Si les études montrent que le chômage affecte négativement le bien-être, M. Morin explique que cette période peut être positive dans certains cas. Avant tout, le chômage est «le fun» si la personne dispose de ressources financières suffisantes et si elle bénéficie du soutien moral de son entourage.

«Le chômage peut s’avérer bénéfique, mais cela dépend avant tout de la personnalité, de la situation financière et des aspirations de chacun.» – Denis Morin, CRHA et professeur de gestion des ressources humaines à l’École des sciences de la gestion de l’UQAM

Avoir confiance en ses capacités
Pour parler de chômage-plaisir, mieux vaut éviter la peur de ne pas trouver un nouvel emploi. Une personne ayant des atouts professionnels distinctifs sur le marché du travail sera ainsi moins exposée aux conséquences négatives du chômage grâce à la certitude d’être réembauchée.
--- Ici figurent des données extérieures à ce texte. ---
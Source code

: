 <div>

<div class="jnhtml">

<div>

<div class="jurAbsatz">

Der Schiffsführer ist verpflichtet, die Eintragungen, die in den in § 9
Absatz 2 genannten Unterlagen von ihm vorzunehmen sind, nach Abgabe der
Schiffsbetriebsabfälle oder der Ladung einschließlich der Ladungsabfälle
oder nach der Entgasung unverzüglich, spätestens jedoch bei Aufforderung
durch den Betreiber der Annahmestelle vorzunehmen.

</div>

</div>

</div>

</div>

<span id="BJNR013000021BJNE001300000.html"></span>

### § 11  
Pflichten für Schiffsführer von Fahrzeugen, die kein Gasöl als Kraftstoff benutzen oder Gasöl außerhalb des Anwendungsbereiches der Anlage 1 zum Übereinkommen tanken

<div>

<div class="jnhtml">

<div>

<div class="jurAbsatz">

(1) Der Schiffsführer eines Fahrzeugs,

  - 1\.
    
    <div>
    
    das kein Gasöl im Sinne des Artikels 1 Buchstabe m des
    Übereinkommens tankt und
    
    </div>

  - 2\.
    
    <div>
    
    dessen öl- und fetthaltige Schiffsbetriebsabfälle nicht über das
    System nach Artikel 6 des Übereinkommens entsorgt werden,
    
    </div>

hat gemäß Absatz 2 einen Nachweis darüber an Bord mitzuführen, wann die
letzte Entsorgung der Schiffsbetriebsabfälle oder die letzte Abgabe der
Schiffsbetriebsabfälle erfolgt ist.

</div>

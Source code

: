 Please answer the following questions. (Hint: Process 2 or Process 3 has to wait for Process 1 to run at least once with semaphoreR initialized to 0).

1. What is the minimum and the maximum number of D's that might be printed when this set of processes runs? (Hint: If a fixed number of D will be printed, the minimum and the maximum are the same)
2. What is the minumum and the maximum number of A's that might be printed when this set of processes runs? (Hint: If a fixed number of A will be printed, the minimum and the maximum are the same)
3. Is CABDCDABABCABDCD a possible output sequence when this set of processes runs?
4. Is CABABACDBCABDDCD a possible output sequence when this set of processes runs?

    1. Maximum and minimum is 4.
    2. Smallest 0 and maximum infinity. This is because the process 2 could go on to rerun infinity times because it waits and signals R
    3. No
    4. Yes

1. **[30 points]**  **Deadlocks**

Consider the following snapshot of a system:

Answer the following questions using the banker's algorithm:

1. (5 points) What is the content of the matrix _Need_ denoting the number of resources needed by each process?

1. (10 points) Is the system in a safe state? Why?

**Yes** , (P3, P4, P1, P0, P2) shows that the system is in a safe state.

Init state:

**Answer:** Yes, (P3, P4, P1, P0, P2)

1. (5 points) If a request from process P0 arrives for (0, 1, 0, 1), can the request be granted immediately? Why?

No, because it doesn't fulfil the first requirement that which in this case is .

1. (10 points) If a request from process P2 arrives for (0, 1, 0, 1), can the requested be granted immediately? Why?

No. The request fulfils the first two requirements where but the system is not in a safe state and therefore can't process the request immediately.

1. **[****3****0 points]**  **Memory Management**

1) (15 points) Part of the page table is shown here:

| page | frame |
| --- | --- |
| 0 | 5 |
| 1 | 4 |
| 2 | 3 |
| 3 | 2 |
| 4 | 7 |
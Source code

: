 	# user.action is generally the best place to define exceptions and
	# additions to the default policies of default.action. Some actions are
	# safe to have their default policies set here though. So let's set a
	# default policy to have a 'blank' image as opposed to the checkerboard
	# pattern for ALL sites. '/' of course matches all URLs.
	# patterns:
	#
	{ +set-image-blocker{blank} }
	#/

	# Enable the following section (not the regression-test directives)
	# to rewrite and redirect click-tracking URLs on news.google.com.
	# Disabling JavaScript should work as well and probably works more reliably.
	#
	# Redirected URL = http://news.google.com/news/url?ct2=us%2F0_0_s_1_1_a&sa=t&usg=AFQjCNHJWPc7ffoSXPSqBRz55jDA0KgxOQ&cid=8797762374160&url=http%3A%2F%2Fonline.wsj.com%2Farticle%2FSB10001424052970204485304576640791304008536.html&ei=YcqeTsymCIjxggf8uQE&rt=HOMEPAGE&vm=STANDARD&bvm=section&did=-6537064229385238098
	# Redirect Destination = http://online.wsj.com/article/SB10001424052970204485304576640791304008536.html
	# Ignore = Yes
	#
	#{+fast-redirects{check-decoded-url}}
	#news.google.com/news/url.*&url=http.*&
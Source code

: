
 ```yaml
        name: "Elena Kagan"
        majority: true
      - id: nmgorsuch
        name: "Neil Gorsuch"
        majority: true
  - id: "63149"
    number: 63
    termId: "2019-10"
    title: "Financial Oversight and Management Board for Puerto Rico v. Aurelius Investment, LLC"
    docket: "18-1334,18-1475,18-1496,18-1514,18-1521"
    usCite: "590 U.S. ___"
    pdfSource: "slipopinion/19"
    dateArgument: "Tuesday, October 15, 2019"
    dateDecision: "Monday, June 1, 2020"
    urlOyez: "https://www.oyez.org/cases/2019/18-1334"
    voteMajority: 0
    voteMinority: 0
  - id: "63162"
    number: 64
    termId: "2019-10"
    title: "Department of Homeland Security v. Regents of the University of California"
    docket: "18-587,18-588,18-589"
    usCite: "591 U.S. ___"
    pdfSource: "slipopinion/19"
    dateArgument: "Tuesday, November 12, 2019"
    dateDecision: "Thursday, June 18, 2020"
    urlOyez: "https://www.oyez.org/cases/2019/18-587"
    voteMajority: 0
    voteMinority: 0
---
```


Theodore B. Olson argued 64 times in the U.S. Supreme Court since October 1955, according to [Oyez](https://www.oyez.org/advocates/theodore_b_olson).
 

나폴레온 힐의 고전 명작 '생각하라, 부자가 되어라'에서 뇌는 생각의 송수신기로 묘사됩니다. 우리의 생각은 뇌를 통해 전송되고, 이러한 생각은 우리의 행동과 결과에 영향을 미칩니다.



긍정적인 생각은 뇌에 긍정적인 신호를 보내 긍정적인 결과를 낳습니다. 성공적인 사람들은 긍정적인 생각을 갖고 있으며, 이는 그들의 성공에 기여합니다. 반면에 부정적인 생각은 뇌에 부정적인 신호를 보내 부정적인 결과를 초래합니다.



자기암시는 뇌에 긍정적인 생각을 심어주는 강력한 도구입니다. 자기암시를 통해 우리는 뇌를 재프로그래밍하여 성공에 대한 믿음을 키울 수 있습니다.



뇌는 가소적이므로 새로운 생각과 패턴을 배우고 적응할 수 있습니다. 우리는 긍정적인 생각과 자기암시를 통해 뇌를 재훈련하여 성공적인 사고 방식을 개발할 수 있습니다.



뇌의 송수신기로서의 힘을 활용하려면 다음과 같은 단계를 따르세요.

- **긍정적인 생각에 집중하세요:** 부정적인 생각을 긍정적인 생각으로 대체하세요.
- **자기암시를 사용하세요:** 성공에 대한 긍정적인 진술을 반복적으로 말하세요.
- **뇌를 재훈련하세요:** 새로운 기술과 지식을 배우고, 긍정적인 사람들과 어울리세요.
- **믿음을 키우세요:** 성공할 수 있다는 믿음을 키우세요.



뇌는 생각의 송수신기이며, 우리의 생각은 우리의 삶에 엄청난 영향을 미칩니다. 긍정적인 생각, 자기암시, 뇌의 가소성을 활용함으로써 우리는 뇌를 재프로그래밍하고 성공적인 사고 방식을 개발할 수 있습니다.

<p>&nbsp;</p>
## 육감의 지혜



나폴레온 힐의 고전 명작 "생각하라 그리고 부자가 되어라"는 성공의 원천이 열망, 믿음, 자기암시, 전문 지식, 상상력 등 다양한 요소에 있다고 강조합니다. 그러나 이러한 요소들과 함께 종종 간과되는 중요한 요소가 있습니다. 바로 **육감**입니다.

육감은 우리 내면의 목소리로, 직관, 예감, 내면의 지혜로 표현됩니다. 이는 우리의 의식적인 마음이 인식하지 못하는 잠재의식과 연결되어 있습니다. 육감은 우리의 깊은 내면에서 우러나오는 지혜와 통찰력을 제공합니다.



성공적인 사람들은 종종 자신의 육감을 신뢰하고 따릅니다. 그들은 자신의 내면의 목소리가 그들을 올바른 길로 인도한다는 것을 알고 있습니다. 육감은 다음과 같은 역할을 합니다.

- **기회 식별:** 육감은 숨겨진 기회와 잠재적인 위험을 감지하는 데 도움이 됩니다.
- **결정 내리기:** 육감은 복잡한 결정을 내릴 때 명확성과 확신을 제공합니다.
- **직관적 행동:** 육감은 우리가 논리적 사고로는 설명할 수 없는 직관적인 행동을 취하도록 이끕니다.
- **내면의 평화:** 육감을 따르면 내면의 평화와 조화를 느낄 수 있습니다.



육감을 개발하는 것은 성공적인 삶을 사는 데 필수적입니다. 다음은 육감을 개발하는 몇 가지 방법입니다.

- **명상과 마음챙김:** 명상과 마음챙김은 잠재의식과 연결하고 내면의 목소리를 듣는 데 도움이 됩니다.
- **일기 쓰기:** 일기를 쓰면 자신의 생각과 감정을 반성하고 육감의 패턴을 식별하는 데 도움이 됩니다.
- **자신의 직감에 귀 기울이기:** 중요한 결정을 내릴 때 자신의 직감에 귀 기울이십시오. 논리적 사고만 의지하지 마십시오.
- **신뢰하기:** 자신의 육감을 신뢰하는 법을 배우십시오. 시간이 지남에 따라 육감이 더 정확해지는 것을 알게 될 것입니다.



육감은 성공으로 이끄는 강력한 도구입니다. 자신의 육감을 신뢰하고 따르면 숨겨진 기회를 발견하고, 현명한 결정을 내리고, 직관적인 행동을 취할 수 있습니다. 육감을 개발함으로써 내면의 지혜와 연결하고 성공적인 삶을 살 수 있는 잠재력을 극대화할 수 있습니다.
«Un bon réseau social et professionnel permet aussi de maintenir une perspective plus positive face au chômage, avec l’espérance d’obtenir un poste rapidement par la suite», ajoute Denis Morin. De plus, selon lui, les gens avec une forte estime d’eux-mêmes et un haut degré d’optimisme, moins stressés par la recherche d’un emploi, composent plus efficacement avec le chômage.

Moins de place pour le travail
Si la notion de chômage-plaisir a vu le jour, c’est aussi parce que la vision de l’emploi n’est plus la même qu’auparavant. «À l’heure actuelle, nous savons qu’il n’y a pas que le travail qui compte dans la vie des gens, notamment pour les plus jeunes générations», rappelle Denis Morin.

«Par ailleurs, avoir des activités routinières en plus de son emploi favorise le bien-être lors d’une période de chômage, mais certains n’en sont pas capables», ajoute-t-il. Finalement, plus l’individu aura construit sa vie en dehors du travail, plus le chômage sera un plaisir.